Transformers 3: El lado oscuro de la luna (2011): El guión de esta tercera entrega parece más coherente que el de la anterior, pero no os dejéis engañar. ¿Guión? Lo único digno de reseña es que Bay vuelve a cogernos de los huevos y no nos suelta durante demasiado tiempo. El viaje es agotador. A destacar: lo que le pase a Witwicky y a su nueva novia-objeto (¿Seguro que es su novia? ¿No es un polvo de una noche?) nos importa un bledo, pero a fin de cuentas tampoco nos importó demasiado en las anteriores entregas; John Malkovich está graciosísimo y simpatiquísimo, o sea, lo nunca visto; la McDormand y el Turturro NO tienen ninguna química, cosa sorprendente; y los últimos tres cuartos de hora son para ver varias veces con un cinturón de seguridad cruzando el torso: de lo mejorcito y más extenuante que ha producido el último Hollywood, con maravillosas caídas y recaídas por el aire y por edificios (que también se caen, claro) imposibles de justificar: estoy deseando que salga el parque temático. Misión cumplida, Bay.
Como punto más negativo, la desagradable orondez facial del protagonista… Al igual que le pasó a Michael J. Fox, LaBeouf empieza a delatar que no es un adolescente, sino un viejo prematuro con cara de adolescente: sus mofletes ya alcanzan proporciones porkyanas y es fácil vaticinar que dentro de veinte años estará en la ComiCon de San Diego regalando cromos firmados o haciendo de prestamista calvo en la nueva película de Woody Allen (que, como ya sospecháis, no habrá muerto aún). Un futuro muy poco épico, en todo caso.
Obviamente, la importancia mediática de Transformers es tal (como lo fue en su momento la del primer Spielberg, Zemeckis, Cameron, etc.), que importa poco lo que los críticos y opinadores digamos o dejemos de decir al respecto: este tipo de películas siempre fue mal recibido por sus enjuiciadores coetáneos, pero su influencia en el espectador adolescente (y no tan adolescente) alcanza una proporción internacional tan desmesurada que, en el caso que nos ocupa, a buen seguro que en unos años llegará una masiva avalancha de artistas o simples nostálgicos recordando emocionados lo mucho que les marcó la ridícula y fascinante saga transformeriana [Saga que continúa con Transformers: La era de la extinción (2014), Transformers: El último caballero (2017) y Bumblebee (2018)].

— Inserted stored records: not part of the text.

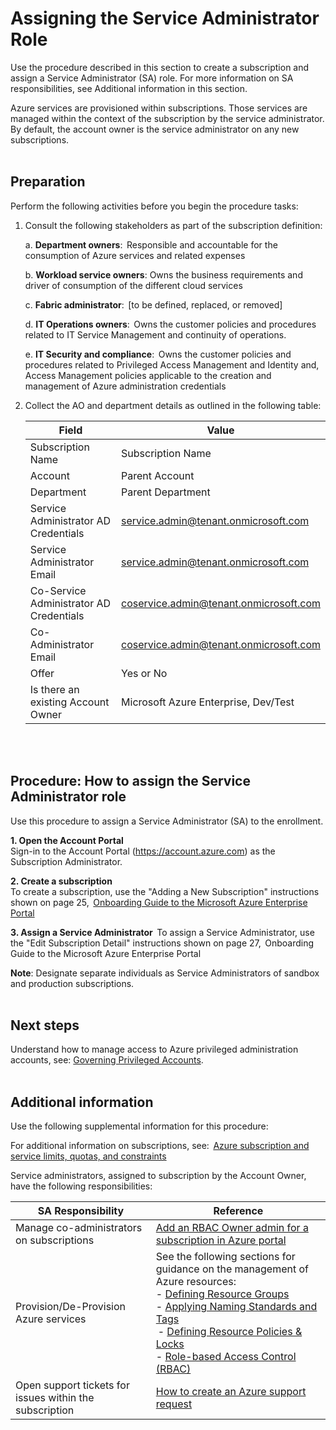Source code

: # Assigning the Service Administrator Role 

Use the procedure described in this section to create a subscription and assign a Service Administrator (SA) role. For more 
information on SA responsibilities, see Additional information in this section.   

Azure services are provisioned within subscriptions. Those services are managed within the context of the subscription by the 
service administrator. By default, the account owner is the service administrator on any new subscriptions.  
<br />
<br />

## Preparation  
Perform the following activities before you begin the procedure tasks:  

1. Consult the following stakeholders as part of the subscription definition:  

   a. **Department owners**:  Responsible and accountable for the consumption of Azure services and related expenses  

   b. **Workload service owners**: Owns the business requirements and driver of consumption of the different cloud services  

   c. **Fabric administrator**:  [to be defined, replaced, or removed]  

   d. **IT Operations owners**:  Owns the customer policies and procedures related to IT Service Management and continuity of 
  operations.  

   e. **IT Security and compliance**:  Owns the customer policies and procedures related to Privileged Access Management and 
Identity and, Access Management policies applicable to the creation and management of Azure administration 
credentials  

2.  Collect the AO and department details as outlined in the following table:  

    | __Field__ | __Value__ |
    |------------------------------|----------------------------|
    | Subscription Name  | Subscription Name   | 
    | Account    | Parent Account | 
    | Department  | Parent Department  | 
    | Service Administrator AD Credentials    | service.admin@tenant.onmicrosoft.com | 
    | Service Administrator  Email | service.admin@tenant.onmicrosoft.com  | 
    | Co-Service Administrator AD Credentials   | coservice.admin@tenant.onmicrosoft.com | 
    | Co-Administrator  Email   | coservice.admin@tenant.onmicrosoft.com | 
    | Offer   | Yes or No | 
    | Is there an existing Account Owner   | Microsoft Azure Enterprise, Dev/Test |
<br />
<br /> 

## Procedure: How to assign the Service Administrator role  
Use this procedure to assign a Service Administrator (SA) to the enrollment.  

**1. Open the Account Portal**  
  Sign-in to the Account Portal (https://account.azure.com) as the Subscription Administrator.  

**2. Create a subscription**  
  To create a subscription, use the "Adding a New Subscription" instructions shown on page 25,  [Onboarding Guide to the Microsoft Azure Enterprise Portal](https://eaportalonboardingvideos.blob.core.windows.net/onboardingvideos/AzureDirectEACustomerOnboardingGuide_En.pdf)

**3. Assign a Service Administrator**  
  To assign a Service Administrator, use the "Edit Subscription Detail" instructions shown on page 27,  Onboarding Guide to the 
Microsoft Azure Enterprise Portal   

**Note**: Designate separate individuals as Service Administrators of sandbox and production subscriptions.  
<br />
<br />

## Next steps  
Understand how to manage access to Azure privileged administration accounts, see: [Governing Privileged Accounts](1.5-Governing-Privileged-Accounts.md).  
<br />
<br />

## Additional information  
Use the following supplemental information for this procedure:  

For additional information on subscriptions, see:  [Azure subscription and service limits, quotas, and constraints](https://docs.microsoft.com/en-us/azure/azure-subscription-service-limits)  

Service administrators, assigned to subscription by the Account Owner, have the following responsibilities:  

| __SA Responsibility__ | __Reference__ |
|------------------------------|----------------------------|
| Manage co-administrators on subscriptions   | [Add an RBAC Owner admin for a subscription in Azure portal](https://docs.microsoft.com/en-us/azure/billing/billing-add-change-azure-subscription-administrator)  | 
| Provision/De-Provision Azure services  | See the following sections for guidance on the management of Azure resources:  </br>  - [Defining Resource Groups](3.0-Defining-Resource-Groups.md) </br> - [Applying Naming Standards and Tags](4.0-Applying-Naming-Standards-and-Tags.md) </br>  - [Defining Resource Policies & Locks](5.0-Defining-Resource-Policies-and-Locks.md) </br> - [Role-based Access Control (RBAC)](https://github.com/alvarovitta/Enrollment-and-Subscription/blob/master/6.0-Using%20Role-based-Access-Control.md)  | 
| Open support tickets for issues within the subscription     | [How to create an Azure support request](https://docs.microsoft.com/en-us/azure/azure-supportability/how-to-create-azure-support-request) |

Así pues, ¿por qué aceptar el lametazo gótico de Tim Burton y no aceptar la estampita épico-relamida de Bay? Tan empalagoso puede resultar uno como el otro pero, de lo que no hay duda, es de que Bay también tiene su impronta y sabe lo que quiere comunicar al espectador.
En cualquier caso, insisto, da igual lo que opinemos: en unos años, muchos considerarán a Michael Bay no ya un buen director, sino un hito de sus vidas cinéfilas, y algún exhibidor en Barcelona organizará con éxito arrollador un Phenomena proyectando toda la saga de Transformers para cuarentones sin ganas de nuevos héroes que adorar.
Es lo que tiene la cultura de masas.